### TO DO
Could you return every record below exactly as it stands, leaving out the pictures?

(Saved entries)
>>>

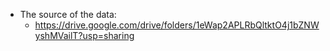 

* The source of the data: 
	- https://drive.google.com/drive/folders/1eWap2APLRbQltktO4j1bZNWyshMVailT?usp=sharing

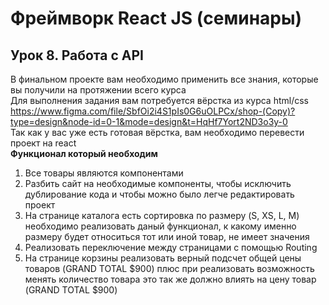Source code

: # Фреймворк React JS (семинары)

## Урок 8. Работа с API

В финальном проекте вам необходимо применить все знания, которые вы получили на протяжении всего курса  
Для выполнения задания вам потребуется вёрстка из курса html/css  
<https://www.figma.com/file/SbfOi2i4S1pIs0G6uOLPCx/shop-(Copy)?type=design&node-id=0-1&mode=design&t=HqHf7Yort2ND3o3y-0>  
Так как у вас уже есть готовая вёрстка, вам необходимо перевести проект на react  
**Функционал который необходим**

1. Все товары являются компонентами
2. Разбить сайт на необходимые компоненты, чтобы исключить дублирование кода и чтобы можно было легче редактировать проект
3. На странице каталога есть сортировка по размеру (S, XS, L, M) необходимо реализовать даный функционал, к какому именно размеру будет относиться тот или иной товар, не имеет значения
4. Реализовать переключение между страницами с помощью Routing
5. На странице корзины реализовать верный подсчет общей цены товаров (GRAND TOTAL $900) плюс при реализовать возможность менять количество товара это так же должно влиять на цену товар (GRAND TOTAL $900)

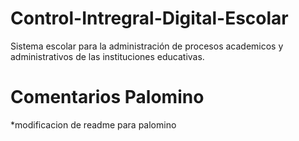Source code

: # Control-Intregral-Digital-Escolar
 Sistema escolar para la administración de procesos academicos y administrativos de las instituciones educativas.

# Comentarios Palomino
 *modificacion de readme para palomino
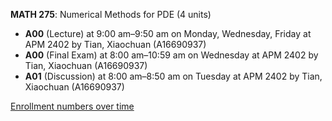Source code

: **MATH 275**: Numerical Methods for PDE (4 units)

- **A00** (Lecture) at 9:00 am–9:50 am on Monday, Wednesday, Friday at APM 2402 by Tian, Xiaochuan (A16690937)
- **A00** (Final Exam) at 8:00 am–10:59 am on Wednesday at APM 2402 by Tian, Xiaochuan (A16690937)
- **A01** (Discussion) at 8:00 am–8:50 am on Tuesday at APM 2402 by Tian, Xiaochuan (A16690937)

[Enrollment numbers over time](./MATH275.tsv)
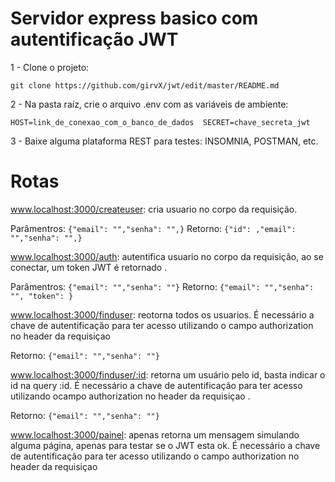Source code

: # Servidor express basico com autentificação JWT

1 - Clone o projeto:

`git clone https://github.com/girvX/jwt/edit/master/README.md`

2 - Na pasta raíz, crie o arquivo .env com as variáveis de ambiente:

`HOST=link_de_conexao_com_o_banco_de_dados 
SECRET=chave_secreta_jwt`

3 - Baixe alguma plataforma REST para testes: INSOMNIA, POSTMAN, etc.

# Rotas

www.localhost:3000/createuser: cria usuario no corpo da requisição.

Parâmentros: `{"email": "","senha": "",}`
Retorno: `{"id": ,"email": "","senha": "",}`

www.localhost:3000/auth: autentifica usuario no corpo da requisição, ao se conectar, um token JWT é retornado .

Parâmentros: `{"email": "","senha": ""}`
Retorno: `{"email": "","senha": "", "token": }`

www.localhost:3000/finduser: reotorna todos os usuarios. É necessário a chave de autentificação para ter acesso utilizando o
campo authorization no header da requisiçao

Retorno: `{"email": "","senha": ""}`

www.localhost:3000/finduser/:id: retorna um usuário pelo id, basta indicar o id na query :id. É necessário a chave de autentificação para ter acesso utilizando ocampo authorization no header da requisiçao
.

Retorno: `{"email": "","senha": ""}`

www.localhost:3000/painel: apenas retorna um mensagem simulando alguma página, apenas para testar se o JWT esta ok. É necessário a chave de autentificação para ter acesso utilizando o campo authorization no header da requisiçao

<<<

### ANSWER TO THE PROBLEM
* The source of the data: 
	- https://drive.google.com/drive/folders/1eWap2APLRbQltktO4j1bZNWyshMVailT?usp=sharing

Source code

: # Фреймворк React JS (семинары)

## Урок 8. Работа с API

В финальном проекте вам необходимо применить все знания, которые вы получили на протяжении всего курса  
Для выполнения задания вам потребуется вёрстка из курса html/css  
<https://www.figma.com/file/SbfOi2i4S1pIs0G6uOLPCx/shop-(Copy)?type=design&node-id=0-1&mode=design&t=HqHf7Yort2ND3o3y-0>  
Так как у вас уже есть готовая вёрстка, вам необходимо перевести проект на react  
**Функционал который необходим**

1. Все товары являются компонентами
2. Разбить сайт на необходимые компоненты, чтобы исключить дублирование кода и чтобы можно было легче редактировать проект
3. На странице каталога есть сортировка по размеру (S, XS, L, M) необходимо реализовать даный функционал, к какому именно размеру будет относиться тот или иной товар, не имеет значения
4. Реализовать переключение между страницами с помощью Routing
5. На странице корзины реализовать верный подсчет общей цены товаров (GRAND TOTAL $900) плюс при реализовать возможность менять количество товара это так же должно влиять на цену товар (GRAND TOTAL $900)

Source code

: # Control-Intregral-Digital-Escolar
 Sistema escolar para la administración de procesos academicos y administrativos de las instituciones educativas.

# Comentarios Palomino
 *modificacion de readme para palomino
Source code

: **MATH 275**: Numerical Methods for PDE (4 units)

- **A00** (Lecture) at 9:00 am–9:50 am on Monday, Wednesday, Friday at APM 2402 by Tian, Xiaochuan (A16690937)
- **A00** (Final Exam) at 8:00 am–10:59 am on Wednesday at APM 2402 by Tian, Xiaochuan (A16690937)
- **A01** (Discussion) at 8:00 am–8:50 am on Tuesday at APM 2402 by Tian, Xiaochuan (A16690937)

[Enrollment numbers over time](./MATH275.tsv)
Source code

: # Servidor express basico com autentificação JWT

1 - Clone o projeto:

`git clone https://github.com/girvX/jwt/edit/master/README.md`

2 - Na pasta raíz, crie o arquivo .env com as variáveis de ambiente:

`HOST=link_de_conexao_com_o_banco_de_dados 
SECRET=chave_secreta_jwt`

3 - Baixe alguma plataforma REST para testes: INSOMNIA, POSTMAN, etc.

# Rotas

www.localhost:3000/createuser: cria usuario no corpo da requisição.

Parâmentros: `{"email": "","senha": "",}`
Retorno: `{"id": ,"email": "","senha": "",}`

www.localhost:3000/auth: autentifica usuario no corpo da requisição, ao se conectar, um token JWT é retornado .

Parâmentros: `{"email": "","senha": ""}`
Retorno: `{"email": "","senha": "", "token": }`

www.localhost:3000/finduser: reotorna todos os usuarios. É necessário a chave de autentificação para ter acesso utilizando o
campo authorization no header da requisiçao

Retorno: `{"email": "","senha": ""}`

www.localhost:3000/finduser/:id: retorna um usuário pelo id, basta indicar o id na query :id. É necessário a chave de autentificação para ter acesso utilizando ocampo authorization no header da requisiçao
.

Retorno: `{"email": "","senha": ""}`

www.localhost:3000/painel: apenas retorna um mensagem simulando alguma página, apenas para testar se o JWT esta ok. É necessário a chave de autentificação para ter acesso utilizando o campo authorization no header da requisiçao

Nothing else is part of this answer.